From 03/2010 to 07/2016

Project leader:  Michael Kleyer, Andreas Huth
PhD student:  David Schellenberger Costa, Rico Fischer
Other participating individuals:   Pius Zebhe Yanda

The main assumption of SP5 is that plant responses to changes of climate and land use and plant effects on ecosystem functioning depend on their functional traits rather than on species taxonomic identity. In contrast to the first phase, where our focus was on the intercommunity functional variation, we will now investigate functional diversity within communities and relate plant organ stoichiometry (carbon and nutrient contents and ratios) to environmental conditions, particularly disturbance, and to herbivory.

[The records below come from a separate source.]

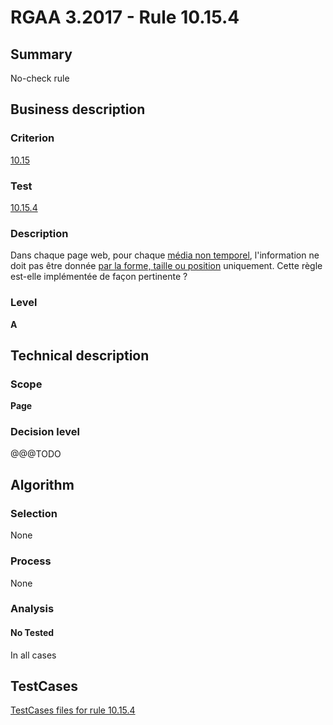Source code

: # RGAA 3.2017 - Rule 10.15.4

## Summary
No-check rule


## Business description

### Criterion
[10.15](http://references.modernisation.gouv.fr/rgaa-accessibilite/criteres.html#crit-10-15)

### Test
[10.15.4](http://references.modernisation.gouv.fr/rgaa-accessibilite/criteres.html#test-10-15-4)

### Description
<div lang="fr">Dans chaque page web, pour chaque <a href="http://references.modernisation.gouv.fr/rgaa-accessibilite/glossaire.html#mdia-non-temporel">m&#xE9;dia non temporel</a>, l'information ne doit pas &#xEA;tre donn&#xE9;e <a href="http://references.modernisation.gouv.fr/rgaa-accessibilite/glossaire.html#indication-forme-taille-position">par la forme, taille ou position</a> uniquement. Cette r&#xE8;gle est-elle impl&#xE9;ment&#xE9;e de fa&#xE7;on pertinente&nbsp;?</div>

### Level
**A**


## Technical description

### Scope
**Page**

### Decision level
@@@TODO


## Algorithm

### Selection
None

### Process
None

### Analysis

#### No Tested
In all cases


##  TestCases

[TestCases files for rule 10.15.4](https://github.com/Asqatasun/Asqatasun/tree/develop/rules/rules-rgaa3.2017/src/test/resources/testcases/rgaa32017/Rgaa32017Rule101504/)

Field results and trait data will be used to improve the model FORMIND-KILI, to explore how disturbance modifies forest community composition, structure, and productivity as a function of disturbance type, intensity and frequency. Furthermore, simulated successions of functional groups will be translated into dynamics of carbon balances, using species stoichiometry upscaled to stands. To this end, lidar remote sensing will be used to estimate local forest biomass for the different forest types at the Kilimanjaro region.

Forest disturbances reflect the people´s dependency on forest products and services for their livelihood. Therefore, we plan also to collect detailed information on the degree of forest use by local communities settling in the Mt. Kilimanjaro region, based on interviews and observations.